* [ASSIGNED TASK]: State how many lines in the entries below hold the string "theta", and give nothing besides that number.

Source texts of formatted documents:
⟨
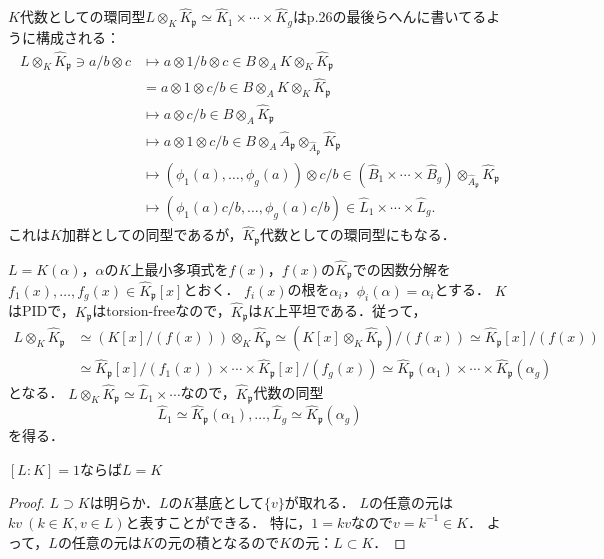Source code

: $K$代数としての環同型$L\otimes_K\widehat{K}_\mathfrak{p}\simeq\widehat{K}_1\times\cdots\times\widehat{K}_g$はp.26の最後らへんに書いてるように構成される：
\begin{align*}
  L\otimes_K\widehat{K}_\mathfrak{p}\ni a/b\otimes c &\mapsto a\otimes1/b\otimes c\in B\otimes_AK\otimes_K\widehat{K}_\mathfrak{p}\\
  & =  a\otimes1\otimes c/b\in B\otimes_AK\otimes_K\widehat{K}_\mathfrak{p}\\
  &\mapsto a\otimes c/b\in B\otimes_A\widehat{K}_\mathfrak{p}\\
  &\mapsto a\otimes1\otimes c/b\in B\otimes_A\widehat{A}_\mathfrak{p}\otimes_{\widehat{A}_\mathfrak{p}}\widehat{K}_\mathfrak{p}\\
  &\mapsto (\phi_1(a), \ldots, \phi_g(a))\otimes c/b\in\left(\widehat{B}_1\times\cdots\times\widehat{B}_g\right)\otimes_{\widehat{A}_\mathfrak{p}}\widehat{K}_\mathfrak{p}\\
  &\mapsto (\phi_1(a)c/b, \ldots, \phi_g(a)c/b)\in\widehat{L}_1\times\cdots\times\widehat{L}_g.
\end{align*}
これは$K$加群としての同型であるが，$\widehat{K}_\mathfrak{p}$代数としての環同型にもなる．

$L = K(\alpha)$，$\alpha$の$K$上最小多項式を$f(x)$，$f(x)$の$\widehat{K}_\mathfrak{p}$での因数分解を$f_1(x), \ldots, f_g(x)\in\widehat{K}_\mathfrak{p}[x]$とおく．
$f_i(x)$の根を$\alpha_i$，$\phi_i(\alpha) = \alpha_i$とする．
$K$はPIDで，$K_\mathfrak{p}$はtorsion-freeなので，$\widehat{K}_\mathfrak{p}$は$K$上平坦である．従って，
\begin{align*}
  L\otimes_K\widehat{K}_\mathfrak{p} &\simeq \left(K[x]/(f(x))\right)\otimes_K\widehat{K}_\mathfrak{p} \simeq \left(K[x]\otimes_K\widehat{K}_\mathfrak{p}\right)/(f(x)) \simeq \widehat{K}_\mathfrak{p}[x]/(f(x)) \\
  &\simeq \widehat{K}_\mathfrak{p}[x]/(f_1(x))\times\cdots\times\widehat{K}_\mathfrak{p}[x]/(f_g(x)) \simeq \widehat{K}_\mathfrak{p}(\alpha_1)\times\cdots\times\widehat{K}_\mathfrak{p}(\alpha_g)
\end{align*}
となる．
$L\otimes_K\widehat{K}_\mathfrak{p}\simeq\widehat{L}_1\times\cdots$なので，$\widehat{K}_\mathfrak{p}$代数の同型
\[\widehat{L}_1\simeq\widehat{K}_\mathfrak{p}(\alpha_1), \ldots, \widehat{L}_g\simeq\widehat{K}_\mathfrak{p}(\alpha_g)\]
を得る．

\begin{screen}
  $[L:K] = 1$ならば$L = K$
\end{screen}
\begin{proof}
  $L\supset K$は明らか．$L$の$K$基底として$\{v\}$が取れる．
  $L$の任意の元は$kv\ (k\in K, v\in L)$と表すことができる．
  特に，$1 = kv$なので$v = k^{-1}\in K$．
  よって，$L$の任意の元は$K$の元の積となるので$K$の元：$L\subset K$．
\end{proof}

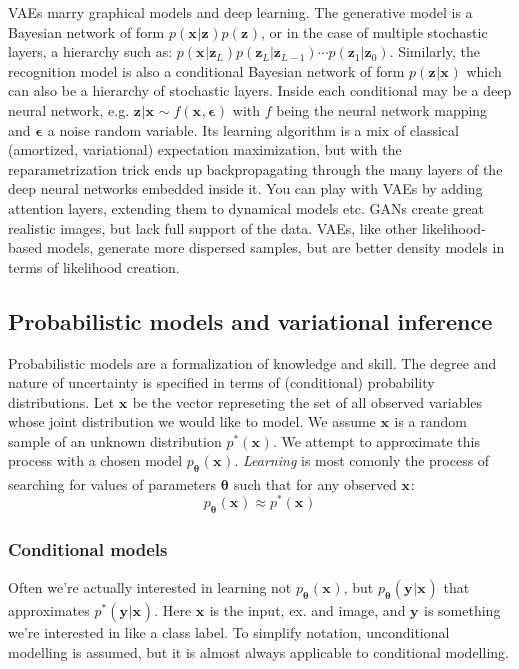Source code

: \documentclass{article}
\begin{document}
VAEs marry graphical models and deep learning.
The generative model is a Bayesian network of form
$ p (\bm{x}_{}| \bm{z}_{})p (\bm{z}_{})  $,
or in the case of multiple stochastic layers, a hierarchy such as:
$ p (\bm{x}_{}| \bm{z}_{L})p (\bm{z}_{L}|\bm{z}_{L-1})\cdots p (\bm{z}_{1}|\bm{z}_{0})  $.
Similarly, the recognition model is also a conditional Bayesian network of
form $ p (\bm{z}_{}|\bm{x}_{})  $ which can also be a hierarchy of
stochastic layers.
Inside each conditional may be a deep neural network,
e.g. $ \bm{z}_{}|\bm{x}_{} \sim f (\bm{x}_{}, \bm{\epsilon}_{})  $
with $ f  $ being the neural network mapping and $ \bm{\epsilon}_{}  $ a
noise random variable.
Its learning algorithm is a mix of classical (amortized, variational)
expectation maximization, but with the reparametrization trick
ends up backpropagating through the many layers of the deep neural networks
embedded inside it.
You can play with VAEs by adding attention layers,
extending them to dynamical models etc.
GANs create great realistic images, but lack full support of the data.
VAEs, like other likelihood-based models, generate more dispersed samples,
but are better density models in terms of likelihood creation.


\subsection{Probabilistic models and variational inference}
Probabilistic models are a formalization of knowledge and skill.
The degree and nature of uncertainty is specified in terms
of (conditional) probability distributions.
Let $ \bm{x}_{}  $ be the vector represeting the set of all observed
variables whose joint distribution we would like to model.
We assume $ \bm{x}_{}  $ is a random sample of an unknown distribution
$ p^{ * } (\bm{x}_{})  $.
We attempt to approximate this process with a chosen model $ p_{ \bm{\theta}_{} } (\bm{x}_{})  $.
\textit{Learning} is most comonly the process of searching for values of parameters
$ \bm{\theta}_{}  $ such that for any observed $ \bm{x}_{}  $:
\begin{equation}
		p_{ \bm{\theta}_{} } (\bm{x}_{}) \approx  p^{ * } (\bm{x}_{})  
\end{equation}

\subsubsection{Conditional models}
Often we're actually interested in learning not $ p_{ \bm{\theta}_{} } (\bm{x}_{})  $,
but $ p_{ \bm{\theta}_{} } (\bm{y}_{}|\bm{x}_{})  $
that approximates $  p^{ * } (\bm{y}_{}|\bm{x}_{})    $.
Here $ \bm{x}_{}  $ is the input, ex. and image,
and $ \bm{y}_{}  $ is something we're interested in like a class label.
To simplify notation, unconditional modelling is assumed,
but it is almost always applicable to conditional modelling.
\end{document}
⟩
* [ANSWER TO THE PROBLEM]: 5